# DIRECTIONS FOR THIS TASK:
Sift through the material below and return the lines with "framework".

===

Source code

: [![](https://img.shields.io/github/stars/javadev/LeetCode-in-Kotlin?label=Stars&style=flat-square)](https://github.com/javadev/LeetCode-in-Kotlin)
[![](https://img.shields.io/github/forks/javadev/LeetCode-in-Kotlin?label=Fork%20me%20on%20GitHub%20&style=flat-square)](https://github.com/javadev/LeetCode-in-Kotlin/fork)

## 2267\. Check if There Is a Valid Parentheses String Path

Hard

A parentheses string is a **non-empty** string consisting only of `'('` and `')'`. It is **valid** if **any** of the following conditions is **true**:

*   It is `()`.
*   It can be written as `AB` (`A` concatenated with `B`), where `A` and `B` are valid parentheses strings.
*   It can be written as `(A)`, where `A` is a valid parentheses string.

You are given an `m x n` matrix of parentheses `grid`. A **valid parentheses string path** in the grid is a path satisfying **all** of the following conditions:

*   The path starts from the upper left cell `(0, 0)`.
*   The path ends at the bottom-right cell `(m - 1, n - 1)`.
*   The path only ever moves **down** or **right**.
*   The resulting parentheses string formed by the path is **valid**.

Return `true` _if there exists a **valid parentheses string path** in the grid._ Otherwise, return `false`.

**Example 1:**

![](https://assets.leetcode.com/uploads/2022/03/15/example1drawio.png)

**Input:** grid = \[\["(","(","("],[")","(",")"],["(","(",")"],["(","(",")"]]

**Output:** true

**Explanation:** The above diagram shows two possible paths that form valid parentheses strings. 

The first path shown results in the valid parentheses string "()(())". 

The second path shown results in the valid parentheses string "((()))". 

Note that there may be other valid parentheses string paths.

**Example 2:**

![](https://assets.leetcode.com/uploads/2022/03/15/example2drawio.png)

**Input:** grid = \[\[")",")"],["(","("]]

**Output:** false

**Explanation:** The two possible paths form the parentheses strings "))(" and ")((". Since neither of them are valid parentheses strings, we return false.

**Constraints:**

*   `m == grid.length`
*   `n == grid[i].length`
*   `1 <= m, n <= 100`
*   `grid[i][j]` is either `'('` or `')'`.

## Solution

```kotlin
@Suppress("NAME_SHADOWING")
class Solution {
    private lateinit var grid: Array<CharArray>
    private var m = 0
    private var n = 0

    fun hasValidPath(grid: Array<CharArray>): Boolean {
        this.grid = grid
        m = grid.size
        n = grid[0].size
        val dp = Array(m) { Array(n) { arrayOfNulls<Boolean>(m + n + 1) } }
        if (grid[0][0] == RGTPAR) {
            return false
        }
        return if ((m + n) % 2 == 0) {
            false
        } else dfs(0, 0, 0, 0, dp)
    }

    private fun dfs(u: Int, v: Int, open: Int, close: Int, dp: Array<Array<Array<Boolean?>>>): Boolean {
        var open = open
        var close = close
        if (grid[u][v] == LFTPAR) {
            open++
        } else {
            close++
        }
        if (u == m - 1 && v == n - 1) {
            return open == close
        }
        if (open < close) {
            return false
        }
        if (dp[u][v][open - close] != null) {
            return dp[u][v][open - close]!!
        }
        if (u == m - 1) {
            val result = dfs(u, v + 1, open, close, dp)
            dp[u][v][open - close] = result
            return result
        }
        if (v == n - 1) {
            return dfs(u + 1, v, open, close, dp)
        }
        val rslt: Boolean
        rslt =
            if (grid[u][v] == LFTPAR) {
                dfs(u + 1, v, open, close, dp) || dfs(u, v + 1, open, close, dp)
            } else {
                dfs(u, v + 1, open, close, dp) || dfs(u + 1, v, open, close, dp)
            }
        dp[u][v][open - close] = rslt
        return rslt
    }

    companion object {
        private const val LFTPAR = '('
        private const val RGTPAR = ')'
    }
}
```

===

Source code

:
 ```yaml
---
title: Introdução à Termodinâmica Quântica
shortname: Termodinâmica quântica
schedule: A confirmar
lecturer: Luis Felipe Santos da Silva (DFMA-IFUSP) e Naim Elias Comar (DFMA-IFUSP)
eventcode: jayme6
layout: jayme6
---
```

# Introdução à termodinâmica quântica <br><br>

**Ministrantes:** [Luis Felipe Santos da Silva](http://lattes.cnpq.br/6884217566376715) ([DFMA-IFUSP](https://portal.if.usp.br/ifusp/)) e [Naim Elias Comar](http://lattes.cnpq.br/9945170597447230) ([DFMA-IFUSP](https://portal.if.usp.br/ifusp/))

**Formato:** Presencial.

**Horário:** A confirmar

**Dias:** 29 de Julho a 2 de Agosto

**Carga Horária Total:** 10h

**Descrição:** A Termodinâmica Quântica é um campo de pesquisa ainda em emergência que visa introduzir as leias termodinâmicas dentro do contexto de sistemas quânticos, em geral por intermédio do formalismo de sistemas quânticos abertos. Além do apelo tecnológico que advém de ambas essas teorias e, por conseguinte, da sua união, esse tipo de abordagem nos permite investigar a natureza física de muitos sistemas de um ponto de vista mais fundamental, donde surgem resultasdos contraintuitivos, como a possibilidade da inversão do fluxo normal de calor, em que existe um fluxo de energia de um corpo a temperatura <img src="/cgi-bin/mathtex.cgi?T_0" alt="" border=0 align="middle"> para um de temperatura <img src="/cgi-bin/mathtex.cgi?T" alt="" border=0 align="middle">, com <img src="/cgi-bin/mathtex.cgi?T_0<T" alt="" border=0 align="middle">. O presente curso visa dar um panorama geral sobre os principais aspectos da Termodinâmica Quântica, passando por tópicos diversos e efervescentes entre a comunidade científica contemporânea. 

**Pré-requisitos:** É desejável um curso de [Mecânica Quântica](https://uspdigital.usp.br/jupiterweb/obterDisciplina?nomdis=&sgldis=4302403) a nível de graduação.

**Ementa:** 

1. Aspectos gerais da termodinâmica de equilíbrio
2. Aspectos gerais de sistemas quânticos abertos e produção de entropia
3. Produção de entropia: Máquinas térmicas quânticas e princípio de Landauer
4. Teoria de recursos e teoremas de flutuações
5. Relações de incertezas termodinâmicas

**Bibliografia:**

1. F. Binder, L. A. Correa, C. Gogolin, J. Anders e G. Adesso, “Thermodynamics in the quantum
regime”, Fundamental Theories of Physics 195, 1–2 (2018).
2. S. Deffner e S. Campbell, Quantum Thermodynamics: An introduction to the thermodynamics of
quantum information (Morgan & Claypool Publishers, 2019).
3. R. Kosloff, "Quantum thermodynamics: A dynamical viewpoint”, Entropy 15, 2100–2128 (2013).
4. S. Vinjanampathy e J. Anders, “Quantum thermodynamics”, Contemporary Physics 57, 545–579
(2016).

===

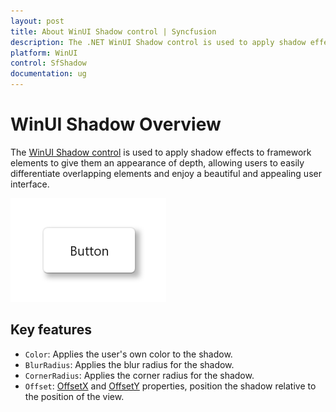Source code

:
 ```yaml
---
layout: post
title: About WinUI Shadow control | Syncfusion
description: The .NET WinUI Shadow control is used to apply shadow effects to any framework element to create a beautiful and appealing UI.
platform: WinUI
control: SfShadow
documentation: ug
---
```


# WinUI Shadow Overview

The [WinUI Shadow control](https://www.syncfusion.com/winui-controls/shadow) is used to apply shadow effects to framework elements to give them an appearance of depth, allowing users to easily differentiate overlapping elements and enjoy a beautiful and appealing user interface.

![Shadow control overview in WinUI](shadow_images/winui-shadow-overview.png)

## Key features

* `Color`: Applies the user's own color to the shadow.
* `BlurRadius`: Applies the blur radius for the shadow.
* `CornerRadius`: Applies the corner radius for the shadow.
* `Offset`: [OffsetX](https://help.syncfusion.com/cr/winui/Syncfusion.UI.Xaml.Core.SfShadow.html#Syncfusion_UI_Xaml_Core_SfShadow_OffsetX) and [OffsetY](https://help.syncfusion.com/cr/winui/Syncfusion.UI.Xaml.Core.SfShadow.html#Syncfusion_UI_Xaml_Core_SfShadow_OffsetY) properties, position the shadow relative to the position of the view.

===

# SOLVED PROBLEM:
description: The .NET WinUI Shadow control is used to apply shadow effects to any framework element to create a beautiful and appealing UI.
The [WinUI Shadow control](https://www.syncfusion.com/winui-controls/shadow) is used to apply shadow effects to framework elements to give them an appearance of depth, allowing users to easily differentiate overlapping elements and enjoy a beautiful and appealing user interface.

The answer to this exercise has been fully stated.